What I would say that is closest to your quoted sentence is that the difference between the belief in gods and angels and a belief in scientific principles is that the former is unjustified belief, and the latter justified.
there is a scientific method by which scientific truth is verified. Nobody (I hope) would argue that that a scientific theory would have to not only pass such a rigorous scientific testing, but also pass some kind of religious test in order to be called truth. (Well, Mr. Scientist, your theory of X is really quite nice, and you've nailed the science part. But, I'm sorry to say, you've failed to prove it according to religious standards, so I'm afraid we can't call it true.) Rather silly, right? Think about it from another angle, though. (Well, Mr. Religionist, your belief in X is really quite nice, and you've nailed the religious part. But, I'm sorry to say, you've failed to prove it according to scientific standards, so I'm afraid we can't call it true.) Why do many feel that this isn't just as silly? If science if true regardless of what religion has to say about it, then why can't religion be true without the imprimatur of science?

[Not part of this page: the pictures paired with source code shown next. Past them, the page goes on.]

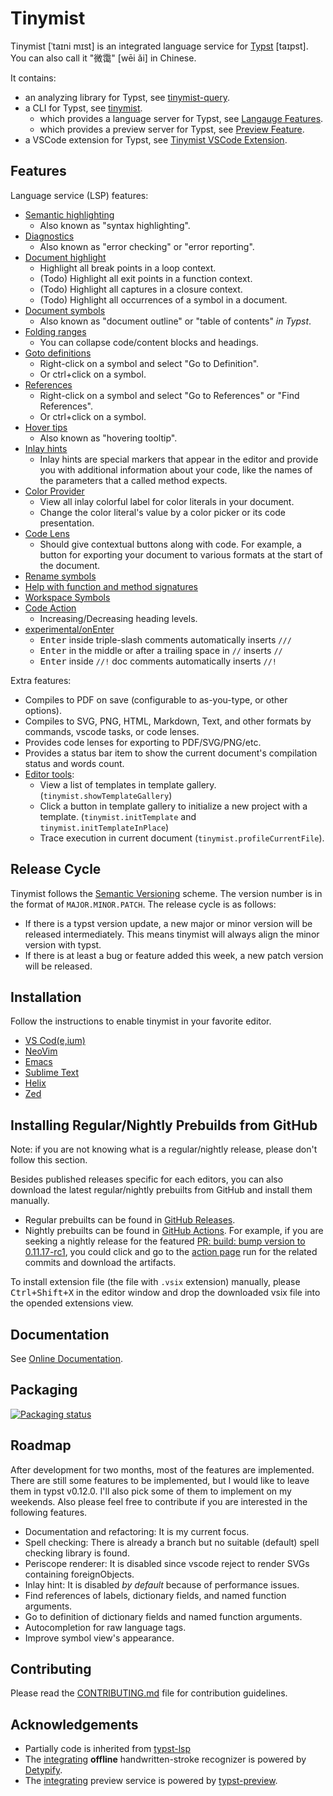 <!-- This file is generated by scripts/link-docs.mjs from docs/tinymist/introduction.typ. Do not edit manually. -->
# Tinymist

Tinymist [ˈtaɪni mɪst] is an integrated language service for [Typst](https://typst.app/) [taɪpst]. You can also call it "微霭" [wēi ǎi] in Chinese.

It contains:
- an analyzing library for Typst, see [tinymist-query](https://github.com/Myriad-Dreamin/tinymist/tree/main/crates/tinymist-query).
- a CLI for Typst, see [tinymist](https://github.com/Myriad-Dreamin/tinymist/tree/main/crates/tinymist/).
  - which provides a language server for Typst, see [Langauge Features](https://myriad-dreamin.github.io/tinymist//feature/language.html).
  - which provides a preview server for Typst, see [Preview Feature](https://myriad-dreamin.github.io/tinymist//feature/preview.html).
- a VSCode extension for Typst, see [Tinymist VSCode Extension](https://github.com/Myriad-Dreamin/tinymist/tree/main/editors/vscode/).

## Features




Language service (LSP) features:

- [Semantic highlighting](https://code.visualstudio.com/api/language-extensions/semantic-highlight-guide)
  - Also known as "syntax highlighting".
- [Diagnostics](https://code.visualstudio.com/api/language-extensions/programmatic-language-features#provide-diagnostics)
  - Also known as "error checking" or "error reporting".
- [Document highlight](https://code.visualstudio.com/api/language-extensions/programmatic-language-features#highlight-all-occurrences-of-a-symbol-in-a-document)
  - Highlight all break points in a loop context.
  - (Todo) Highlight all exit points in a function context.
  - (Todo) Highlight all captures in a closure context.
  - (Todo) Highlight all occurrences of a symbol in a document.
- [Document symbols](https://code.visualstudio.com/docs/getstarted/userinterface#_outline-view)
  - Also known as "document outline" or "table of contents" _in Typst_.
- [Folding ranges](https://burkeholland.gitbook.io/vs-code-can-do-that/exercise-3-navigation-and-refactoring/folding-sections)
  - You can collapse code/content blocks and headings.
- [Goto definitions](https://code.visualstudio.com/api/language-extensions/programmatic-language-features#show-definitions-of-a-symbol)
  - Right-click on a symbol and select "Go to Definition".
  - Or ctrl+click on a symbol.
- [References](https://code.visualstudio.com/api/language-extensions/programmatic-language-features#find-all-references-to-a-symbol)
  - Right-click on a symbol and select "Go to References" or "Find References".
  - Or ctrl+click on a symbol.
- [Hover tips](https://code.visualstudio.com/api/language-extensions/programmatic-language-features#show-hovers)
  - Also known as "hovering tooltip".
- [Inlay hints](https://www.jetbrains.com/help/idea/inlay-hints.html)
  - Inlay hints are special markers that appear in the editor and provide you with additional information about your code, like the names of the parameters that a called method expects.
- [Color Provider](https://code.visualstudio.com/api/language-extensions/programmatic-language-features#show-color-decorators)
  - View all inlay colorful label for color literals in your document.
  - Change the color literal's value by a color picker or its code presentation.
- [Code Lens](https://code.visualstudio.com/blogs/2017/02/12/code-lens-roundup)
  - Should give contextual buttons along with code. For example, a button for exporting your document to various formats at the start of the document.
- [Rename symbols](https://code.visualstudio.com/api/language-extensions/programmatic-language-features#rename-symbols)
- [Help with function and method signatures](https://code.visualstudio.com/api/language-extensions/programmatic-language-features#help-with-function-and-method-signatures)
- [Workspace Symbols](https://code.visualstudio.com/api/language-extensions/programmatic-language-features#show-all-symbol-definitions-in-folder)
- [Code Action](https://learn.microsoft.com/en-us/dynamics365/business-central/dev-itpro/developer/devenv-code-actions)
  - Increasing/Decreasing heading levels.
- [experimental/onEnter](https://github.com/rust-lang/rust-analyzer/blob/master/docs/dev/lsp-extensions.md#on-enter)
  - <kbd>Enter</kbd> inside triple-slash comments automatically inserts `///`
  - <kbd>Enter</kbd> in the middle or after a trailing space in `//` inserts `//`
  - <kbd>Enter</kbd> inside `//!` doc comments automatically inserts `//!`

Extra features:

- Compiles to PDF on save (configurable to as-you-type, or other options).
- Compiles to SVG, PNG, HTML, Markdown, Text, and other formats by commands, vscode tasks, or code lenses.
- Provides code lenses for exporting to PDF/SVG/PNG/etc.
- Provides a status bar item to show the current document's compilation status and words count.
- [Editor tools](https://github.com/Myriad-Dreamin/tinymist/tree/main/tools/editor-tools):
  - View a list of templates in template gallery. (`tinymist.showTemplateGallery`)
  - Click a button in template gallery to initialize a new project with a template. (`tinymist.initTemplate` and `tinymist.initTemplateInPlace`)
  - Trace execution in current document (`tinymist.profileCurrentFile`).


## Release Cycle

Tinymist follows the [Semantic Versioning](https://semver.org/) scheme. The version number is in the format of `MAJOR.MINOR.PATCH`. The release cycle is as follows:
- If there is a typst version update, a new major or minor version will be released intermediately. This means tinymist will always align the minor version with typst.
- If there is at least a bug or feature added this week, a new patch version will be released.

## Installation

Follow the instructions to enable tinymist in your favorite editor.
- [VS Cod(e,ium)](https://myriad-dreamin.github.io/tinymist//frontend/vscode.html)
- [NeoVim](https://myriad-dreamin.github.io/tinymist//frontend/neovim.html)
- [Emacs](https://myriad-dreamin.github.io/tinymist//frontend/emacs.html)
- [Sublime Text](https://myriad-dreamin.github.io/tinymist//frontend/sublime-text.html)
- [Helix](https://myriad-dreamin.github.io/tinymist//frontend/helix.html)
- [Zed](https://myriad-dreamin.github.io/tinymist//frontend/zed.html)

## Installing Regular/Nightly Prebuilds from GitHub

Note: if you are not knowing what is a regular/nightly release, please don't follow this section.

Besides published releases specific for each editors, you can also download the latest regular/nightly prebuilts from GitHub and install them manually.

- Regular prebuilts can be found in [GitHub Releases](https://github.com/Myriad-Dreamin/tinymist/releases).
- Nightly prebuilts can be found in [GitHub Actions](https://github.com/Myriad-Dreamin/tinymist/actions). For example, if you are seeking a nightly release for the featured [PR: build: bump version to 0.11.17-rc1](https://github.com/Myriad-Dreamin/tinymist/pull/468), you could click and go to the [action page](https://github.com/Myriad-Dreamin/tinymist/actions/runs/10120639466) run for the related commits and download the artifacts.

To install extension file (the file with `.vsix` extension) manually, please <kbd>Ctrl+Shift+X</kbd> in the editor window and drop the downloaded vsix file into the opended extensions view.

## Documentation

See [Online Documentation](https://myriad-dreamin.github.io/tinymist/).

## Packaging

[![Packaging status](https://repology.org/badge/vertical-allrepos/tinymist.svg)](https://repology.org/project/tinymist/versions)

## Roadmap

After development for two months, most of the features are implemented. There are still some features to be implemented, but I would like to leave them in typst v0.12.0. I'll also pick some of them to implement on my weekends. Also please feel free to contribute if you are interested in the following features.

- Documentation and refactoring: It is my current focus.
- Spell checking: There is already a branch but no suitable (default) spell checking library is found.
- Periscope renderer: It is disabled since vscode reject to render SVGs containing foreignObjects.
- Inlay hint: It is disabled _by default_ because of performance issues.
- Find references of labels, dictionary fields, and named function arguments.
- Go to definition of dictionary fields and named function arguments.
- Autocompletion for raw language tags.
- Improve symbol view's appearance.

## Contributing

Please read the [CONTRIBUTING.md](CONTRIBUTING.md) file for contribution guidelines.

## Acknowledgements

- Partially code is inherited from [typst-lsp](https://github.com/nvarner/typst-lsp)
- The [integrating](https://github.com/Myriad-Dreamin/tinymist/tree/main/editors/vscode#symbol-view) **offline** handwritten-stroke recognizer is powered by [Detypify](https://detypify.quarticcat.com/).
- The [integrating](https://github.com/Myriad-Dreamin/tinymist/tree/main/editors/vscode#preview) preview service is powered by [typst-preview](https://github.com/Enter-tainer/typst-preview).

I don't make a distinction between scientific truth and religious truth. There is only truth, truth being the quality that facts possess, and facts being linguistic strings that accurately map a portion of reality. Reality is the collection of things and processes that actually exist and interactive with one another. If any of the world's religions can identify an aspect of reality that can be demonstrated to exist, then that religion has uncovered truth.
Notice also that religion and science use unrelated methods for deciding what is true, only one of which is valid in my estimation. I have no confidence in the output of any method that relies on faith, by which I mean religious type faith, or unjustified belief. Faith can't be a path to truth, since any idea or its polar opposite can be believed by faith even when the ideas are mutually exclusive, and at most only one can be true. This is the method that has generated so many contradictory religions, each claiming to have the truth. That's probably what you meant by religious truth, but I don't use that word to describe claims derived in that matter for reasons just given.

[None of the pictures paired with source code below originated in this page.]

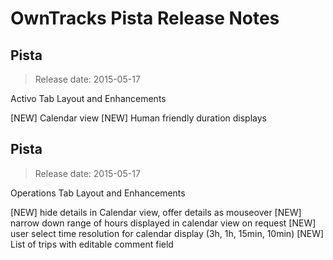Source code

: OwnTracks Pista Release Notes
=============================

## Pista
>Release date: 2015-05-17 

Activo Tab Layout and Enhancements

[NEW] Calendar view
[NEW] Human friendly duration displays

## Pista
>Release date: 2015-05-17 

Operations Tab Layout and Enhancements

[NEW] hide details in Calendar view, offer details as mouseover
[NEW] narrow down range of hours displayed in calendar view on request
[NEW] user select time resolution for calendar display (3h, 1h, 15min, 10min)
[NEW] List of trips with editable comment field


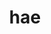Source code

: ---
category: 3-letters
denotation: null
name: hae
reference_link: https://www.etymonline.com/word/hae
root_language: null
root_name: null
title: hae
type: free
word_sums:
- respelling: hae
  sum: 'Hae + '
---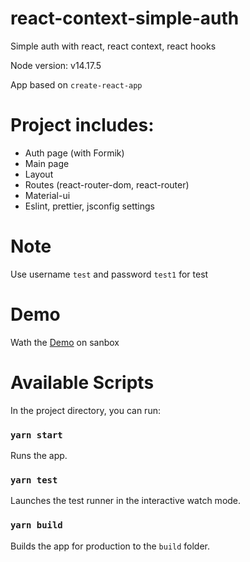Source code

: # react-context-simple-auth
Simple auth with react, react context, react hooks

Node version: v14.17.5

App based on `create-react-app`

# Project includes:
- Auth page (with Formik)
- Main page
- Layout
- Routes (react-router-dom, react-router)
- Material-ui
- Eslint, prettier, jsconfig settings

# Note
Use username `test` and password `test1` for test

# Demo
Wath the [Demo](https://codesandbox.io/s/react-context-simple-auth-wujlc?file=/src/index.js) on sanbox

# Available Scripts
In the project directory, you can run:

### `yarn start`
Runs the app.
### `yarn test`
Launches the test runner in the interactive watch mode.

### `yarn build`
Builds the app for production to the `build` folder.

When one uses reason properly applied to all of the relevant evidence, one comes up with things like the periodic table of the elements. We have only one of them. You can call that scientific truth, but it's just truth to me.

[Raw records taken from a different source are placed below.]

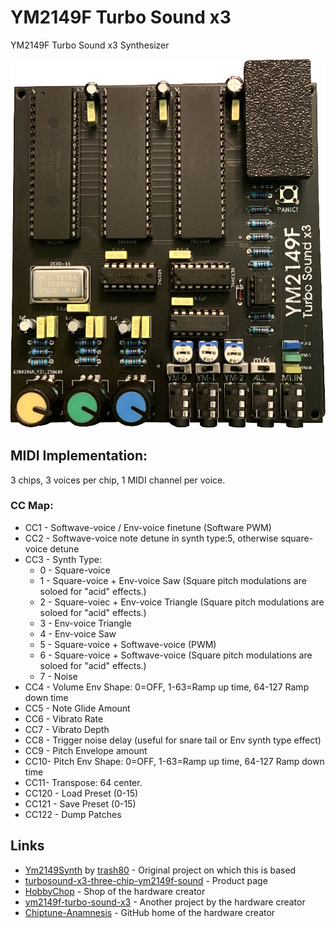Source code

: # YM2149F Turbo Sound x3
YM2149F Turbo Sound x3 Synthesizer

![](/images/YM2149FTSX3.png)

## MIDI Implementation:
3 chips, 3 voices per chip, 1 MIDI channel per voice.

### CC Map:
* CC1 - Softwave-voice / Env-voice finetune (Software PWM)
* CC2 - Softwave-voice note detune in synth type:5, otherwise square-voice detune
* CC3 - Synth Type:
  * 0 - Square-voice
  * 1 - Square-voice + Env-voice Saw (Square pitch modulations are soloed for "acid" effects.)
  * 2 - Square-voiec + Env-voice Triangle (Square pitch modulations are soloed for "acid" effects.)
  * 3 - Env-voice Triangle
  * 4 - Env-voice Saw
  * 5 - Square-voice + Softwave-voice (PWM)
  * 6 - Square-voice + Softwave-voice (Square pitch modulations are soloed for "acid" effects.)
  * 7 - Noise
* CC4 - Volume Env Shape: 0=OFF, 1-63=Ramp up time, 64-127 Ramp down time
* CC5 - Note Glide Amount
* CC6 - Vibrato Rate
* CC7 - Vibrato Depth
* CC8 - Trigger noise delay (useful for snare tail or Env synth type effect)
* CC9 - Pitch Envelope amount
* CC10- Pitch Env Shape: 0=OFF, 1-63=Ramp up time, 64-127 Ramp down time
* CC11- Transpose: 64 center.
* CC120 - Load Preset (0-15)
* CC121 - Save Preset (0-15)
* CC122 - Dump Patches

## Links
- [Ym2149Synth](https://github.com/trash80/Ym2149Synth) by [trash80](https://github.com/trash80) - Original project on which this is based
- [turbosound-x3-three-chip-ym2149f-sound](https://www.etsy.com/listing/4321064269/turbosound-x3-three-chip-ym2149f-sound) - Product page
- [HobbyChop](https://www.etsy.com/shop/HobbyChop) - Shop of the hardware creator
- [ym2149f-turbo-sound-x3](https://github.com/Chiptune-Anamnesis/ym2149f-turbo-sound-x3) - Another project by the hardware creator
- [Chiptune-Anamnesis](https://github.com/Chiptune-Anamnesis) - GitHub home of the hardware creator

Perhaps the only real truth is personal truth - the universe according to the individual observing it. After all, it is this truth alone which truly guides us.
That is the individual's belief set, but it is not necessarily all true. There is a place for subjective truth, but what makes it truth is that it is reproducibly observable to the individual. If I have discovered that I like coffee better than tea or that wool makes me itch, those are reproducible observations, but observable only to me. That's what I would mean by a personal or subjective truth.
Simply declaring something is true because you want it to be or it pleases you to think that it might be does not rise to the level of what I would call truth. That's more like hope which has been allowed to become belief, hope and belief being different things.
I think that we tend to get bogged down when using the word truth. People start looking for eternal principles that transcend experience. The refer to absolute truths and constant truths. I find none of that helpful.
Instead, I prefer what is sometimes empirical adequacy. If an idea works, keep it. If it doesn't modify it so that it does when possible, and toss it out when not. I happen to live five blocks north and three blocks east of the pier. We can call that a true statement if it turns out that walking three blocks west and five blocks south takes me to the pier, but what really matters is that the idea is useful for a particular purpose. It accounts for prior experience and can be used to control outcomes in the future in a way that wrong directions cannot.
If somebody wants to get into an arcane, sophistic argument about that not being a universal truth for whatever reason, I would lose interest.